Some of the mainstays of American leftwing politics and culture are simply intolerable and inexplicable to them, a result of growing up in the worker's paradise. Having lived under tyranny and now living in freedom, they cannot understand post-Americanism, which they see as blind ingratitude or treason. Having suffered under and escaped societies and systems – whether Nazi or communist – whose power in large measure was enabled and then justified by the extinction of constitutional and statutory law and its replacement by prerogative law – that is to say, the "law" being whatever the Party or political class finds politically convenient – they are appalled at the wholesale violation of the rule of law in the context of immigration, and stunned that the federal, state, and municipal governments and law enforcement wink at it.
Like so many other immigrants or the children of immigrants who have come to the podium to thank me after I speak and express support – whether their families came from Latvia, Ukraine, Germany, Venezuela, Argentina, or Cuba – they speak with great passion about the legality of their forebear's immigration, of the critical importance of playing by the rules. Again and again the Cuban Jews of Florida distinguished the legality of their immigration from the nightmare of illegality they see all around them.
It's also the case that having arrived in America as refugees from communist tyranny after having survived the Holocaust by pure chance, Florida's Cuban Jews find it difficult to summon much in the way of compassion for purely economic migrants, those who cross and re-cross the Mexican border simply to make more pay per hour and rip off the system – but have no desire to become American or renounce their Mexican legal identity. The response of the Cuban Jews of Florida is a refreshing change from that of politically correct members of the larger Jewish community. The Cuban Jews I met and with whom I had long discussions cannot understand the moral fervor of open-borders supporters, especially those they encounter within the local Jewish community. They view it as the product of a lack of historical perspective, of little in the way of experience in the world, of an absence of patriotism, too much privilege, too much time on their hands, and a preposterous over-identification with people whose miseries weighed next to those they have experienced themselves are minimal.

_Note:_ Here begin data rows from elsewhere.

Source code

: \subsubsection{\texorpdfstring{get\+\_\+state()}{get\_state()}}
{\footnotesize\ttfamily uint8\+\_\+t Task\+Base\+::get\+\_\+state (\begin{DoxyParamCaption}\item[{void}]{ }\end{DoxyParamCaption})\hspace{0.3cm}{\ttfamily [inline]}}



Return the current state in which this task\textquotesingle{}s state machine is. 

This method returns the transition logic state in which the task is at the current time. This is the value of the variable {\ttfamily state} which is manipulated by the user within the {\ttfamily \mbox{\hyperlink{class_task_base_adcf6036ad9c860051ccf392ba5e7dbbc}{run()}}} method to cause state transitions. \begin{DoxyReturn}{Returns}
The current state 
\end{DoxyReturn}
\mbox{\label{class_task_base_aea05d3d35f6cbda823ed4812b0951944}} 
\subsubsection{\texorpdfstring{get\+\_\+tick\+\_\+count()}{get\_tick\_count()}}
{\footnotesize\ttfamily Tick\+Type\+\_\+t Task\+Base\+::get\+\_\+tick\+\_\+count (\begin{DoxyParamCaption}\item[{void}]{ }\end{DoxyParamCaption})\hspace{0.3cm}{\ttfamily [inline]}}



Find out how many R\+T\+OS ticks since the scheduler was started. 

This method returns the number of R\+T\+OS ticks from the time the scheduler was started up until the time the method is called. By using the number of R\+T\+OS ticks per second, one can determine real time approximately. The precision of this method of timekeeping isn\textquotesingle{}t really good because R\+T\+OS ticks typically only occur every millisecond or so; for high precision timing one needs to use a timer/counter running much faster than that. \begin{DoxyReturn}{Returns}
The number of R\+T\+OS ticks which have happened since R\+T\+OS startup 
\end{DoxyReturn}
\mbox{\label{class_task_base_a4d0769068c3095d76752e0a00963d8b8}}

Survivors in many cases of two hells on earth yet filled with joie de vivre, an immense capacity for fun, with egos wonderfully intact, with ceaseless energy to succeed and see their children and grandchildren do the same and give back to America, they cannot understand the propensity of politically correct American Jews to take up the cause of those who have no love for them. They asserted this point repeatedly and with great emphasis, citing both the anti-Semitism among some "Hispanics" with which they are intimately acquainted, and, with much greater concern, the hatred of Jews that is fundamental to Islam and inseparable from being a Muslim. That any rabbi could march on behalf of gaining greater acceptance of Islam or would twin his synagogue with a mosque strikes them as a species of mental illness.
For we who oppose open-borders immigration and amnesty who have been labeled nativists or xenophobes, it's instructive – as well as immensely liberating – to walk into a hall filled with people buzzing in Spanish, then watch the same audience switch effortlessly to English to listen and speak, and then to hear what these "Hispanic" Cubans have to say about being "Hispanic" and how these "Hispanics" respond to illegal Mexican immigration.

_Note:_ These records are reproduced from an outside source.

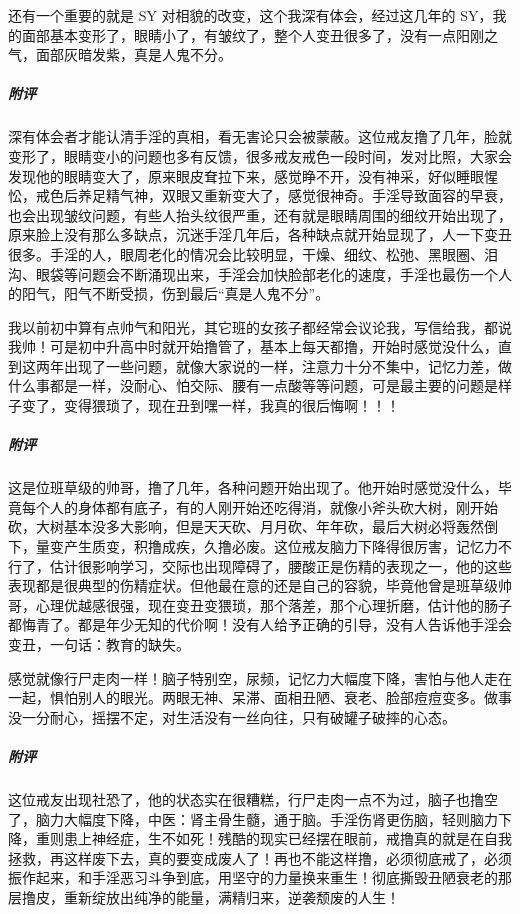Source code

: \begin{case}[变丑]
    还有一个重要的就是 SY 对相貌的改变，这个我深有体会，经过这几年的 SY，我的面部基本变形了，眼睛小了，有皱纹了，整个人变丑很多了，没有一点阳刚之气，面部灰暗发紫，真是人鬼不分。
    \subparagraph{附评} 深有体会者才能认清手淫的真相，看无害论只会被蒙蔽。这位戒友撸了几年，脸就变形了，眼睛变小的问题也多有反馈，很多戒友戒色一段时间，发对比照，大家会发现他的眼睛变大了，原来眼皮耷拉下来，感觉睁不开，没有神采，好似睡眼惺忪，戒色后养足精气神，双眼又重新变大了，感觉很神奇。手淫导致面容的早衰，也会出现皱纹问题，有些人抬头纹很严重，还有就是眼睛周围的细纹开始出现了，原来脸上没有那么多缺点，沉迷手淫几年后，各种缺点就开始显现了，人一下变丑很多。手淫的人，眼周老化的情况会比较明显，干燥、细纹、松弛、黑眼圈、泪沟、眼袋等问题会不断涌现出来，手淫会加快脸部老化的速度，手淫也最伤一个人的阳气，阳气不断受损，伤到最后“真是人鬼不分”。
\end{case}

\begin{case}[变丑]
    我以前初中算有点帅气和阳光，其它班的女孩子都经常会议论我，写信给我，都说我帅！可是初中升高中时就开始撸管了，基本上每天都撸，开始时感觉没什么，直到这两年出现了一些问题，就像大家说的一样，注意力十分不集中，记忆力差，做什么事都是一样，没耐心、怕交际、腰有一点酸等等问题，可是最主要的问题是样子变了，变得猥琐了，现在丑到嘿一样，我真的很后悔啊！！！
    \subparagraph{附评} 这是位班草级的帅哥，撸了几年，各种问题开始出现了。他开始时感觉没什么，毕竟每个人的身体都有底子，有的人刚开始还吃得消，就像小斧头砍大树，刚开始砍，大树基本没多大影响，但是天天砍、月月砍、年年砍，最后大树必将轰然倒下，量变产生质变，积撸成疾，久撸必废。这位戒友脑力下降得很厉害，记忆力不行了，估计很影响学习，交际也出现障碍了，腰酸正是伤精的表现之一，他的这些表现都是很典型的伤精症状。但他最在意的还是自己的容貌，毕竟他曾是班草级帅哥，心理优越感很强，现在变丑变猥琐，那个落差，那个心理折磨，估计他的肠子都悔青了。都是年少无知的代价啊！没有人给予正确的引导，没有人告诉他手淫会变丑，一句话：教育的缺失。
\end{case}

\begin{case}[变丑]
    感觉就像行尸走肉一样！脑子特别空，尿频，记忆力大幅度下降，害怕与他人走在一起，惧怕别人的眼光。两眼无神、呆滞、面相丑陋、衰老、脸部痘痘变多。做事没一分耐心，摇摆不定，对生活没有一丝向往，只有破罐子破摔的心态。
    \subparagraph{附评} 这位戒友出现社恐了，他的状态实在很糟糕，行尸走肉一点不为过，脑子也撸空了，脑力大幅度下降，中医：肾主骨生髓，通于脑。手淫伤肾更伤脑，轻则脑力下降，重则患上神经症，生不如死！残酷的现实已经摆在眼前，戒撸真的就是在自我拯救，再这样废下去，真的要变成废人了！再也不能这样撸，必须彻底戒了，必须振作起来，和手淫恶习斗争到底，用坚守的力量换来重生！彻底撕毁丑陋衰老的那层撸皮，重新绽放出纯净的能量，满精归来，逆袭颓废的人生！
\end{case}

Though few subjects make me cringe as much as the vocabulary of multiculturalism and political correctness, questions of language are unavoidable, and here for once is one with a comforting, sensible answer. My hosts reminded me time and time again that no "Hispanic" speaks about other "Hispanics" using that term. Nor do they try to sound more sympathetic and hip, as many English-speaking Americans do, by substituting the more imaginarily authentic term "Latino" for the supposedly more conventional and stale "Hispanic." According to the Cuban Jews with whom I spoke non-stop for several days, there is no such thing as a Hispanic, or, hipness notwithstanding, a Latino, either. It's a linguistic convenience for lazy or uninformed outsiders.
The Cubans know much about Argentinians, Colombians, Ecuadorians, Mexicans, etc., but they have no clear idea what a "Hispanic" is. The differences they perceive among the various national populations are so substantial they come close to eclipsing the commonality of the language they share – and they reminded me that even that common language has great national and regional differences, making some speakers unintelligible to others.

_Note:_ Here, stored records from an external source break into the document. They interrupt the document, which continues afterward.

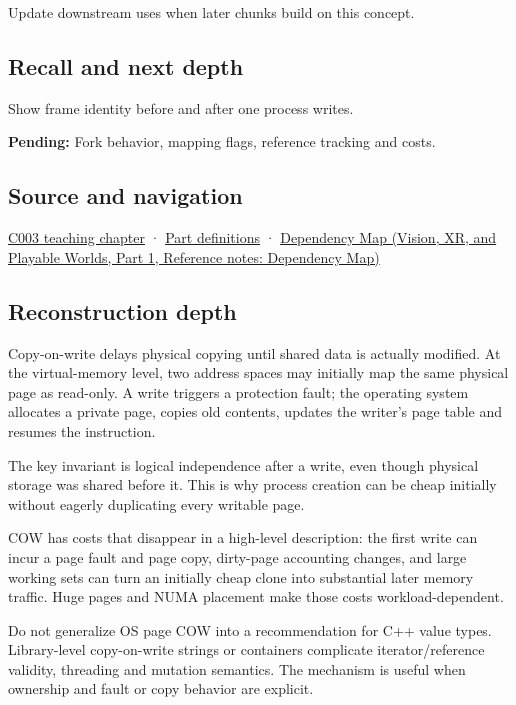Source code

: Update downstream uses when later chunks build on this concept.

\subsection{Recall and next depth}\label{appendix-7a06e5baac04-recall-and-next-depth}

\hypertarget{appendix-7a06e5baac04-recall-and-next-depth}{}

Show frame identity before and after one process writes.

\textbf{Pending:} Fork behavior, mapping flags, reference tracking and costs.

\subsection{Source and navigation}\label{appendix-7a06e5baac04-source-and-navigation}

\hypertarget{appendix-7a06e5baac04-source-and-navigation}{}

\hyperref[01-foundations-i-ch002-where-the-bytes-live]{C003 teaching chapter} · \hyperref[appendix-fd090d982a15-m003---parts-41-60]{Part definitions} · \href{../07-Vision-XR-and-Playable-Worlds-P01/main.pdf\#appendix-4ad47bdd269a}{Dependency Map (Vision, XR, and Playable Worlds, Part 1, Reference notes: Dependency Map)}

\subsection{Reconstruction depth}\label{appendix-7a06e5baac04-reconstruction-depth}

\hypertarget{appendix-7a06e5baac04-reconstruction-depth}{}

Copy-on-write delays physical copying until shared data is actually modified. At the virtual-memory level, two address spaces may initially map the same physical page as read-only. A write triggers a protection fault; the operating system allocates a private page, copies old contents, updates the writer's page table and resumes the instruction.

The key invariant is logical independence after a write, even though physical storage was shared before it. This is why process creation can be cheap initially without eagerly duplicating every writable page.

COW has costs that disappear in a high-level description: the first write can incur a page fault and page copy, dirty-page accounting changes, and large working sets can turn an initially cheap clone into substantial later memory traffic. Huge pages and NUMA placement make those costs workload-dependent.

Do not generalize OS page COW into a recommendation for C++ value types. Library-level copy-on-write strings or containers complicate iterator/reference validity, threading and mutation semantics. The mechanism is useful when ownership and fault or copy behavior are explicit.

Finally, no more than any other U.S. citizen who doesn't believe that it is ethical to rob Peter to pay Pablo, they cannot grasp the logic of importing millions of "guest workers" when 20 million of their fellow Americans do not have full-time jobs. They are also keenly aware of the social and economic costs of illegal immigration living amid one of the largest illegal alien populations in the country.
I remember the old saw from the 1960's that no "minority" could be a racist. Of course that was and is twaddle. But will those who still peddle such nonsense find a way to accuse the American Cuban Jews of being racists, nativists, and xenophobes? Will they, too, be tarred with the slur of anti-Hispanic bigotry? Perhaps their mere questioning of the appropriateness of the term "Hispanic" constitutes sufficient grounds, and I'm prepared for the worst.
It's probable that someone on the other side of the issue, where the ethics of "debate" reached the nadir long ago, will claim these Cubans are "exceptions." I've heard that before. They're exceptions because they are refugees, not immigrants, as though this is their fault; they are exceptions because they have succeeded in America, which oddly enough constitutes an indictment in a country where the term "minority" is reserved for demographics that fail; and they are also Republicans, which means they must be reactionary racists. If these distinctions aren't sufficient to discount their life experience and question even their right to speak to the issue of immigration, one can always resort to the lowest, though often the most effective of calumnies: they are Jews, after all; they are only outwardly "Hispanic." They speak Ladino as well as Spanish. They have all the "preternatural attributes of Jews," learning comes devilishly easy, and making money is in the blood. What's more, the hydra-headed American and world Jewish cabals must be behind them.
The likely scenario that some "Latino" activist or politically correct fellow-traveler will rule the Cuban Jews out of the dialogue reminds me of a memorable moment during a debate in which I participated in Houston, on the PBS station's political talk program "Red, White and Blue." There were two hosts, a conservative and a liberal. The conservative was former chair of the Harris County Republican Party, and the liberal, a well-known local attorney, was prominent in "progressive" causes. They seemed affable as we chatted before the taping, and the tone, I was told, was meant to be the antithesis of Crossfire. For most of the show this was indeed the case, but for a few moments things became decidedly nasty as the liberal attorney summoned his inner Joe McCarthy and set out to show that CIS is an extremist conservative organization with connections to unsavory sorts and ugly causes.
The capstone of this approach was the observation that CIS cleverly deflects this line of attack by camouflaging itself through putting "minorities" on its board, his prime example being the board's chair, Peter Nunez, a Hispanic. Then he added, "Yeah, he's Hispanic, but he worked in the Reagan Administration" (he was U.S. Attorney for San Diego), as if our chair's political affiliation extinguished his cultural roots. I find the arrogance behind the illogical point astounding. What is it that gives him license to decide the culture or ethnicity of Peter Nunez on the basis of his politics? The answer, of course, is the arrogant political correctness that has disfigured the debate about immigration, as it has sullied so much else in our national life. I fear this same font of ignorance will cause the voices of Florida's Cuban American Jews to be discounted.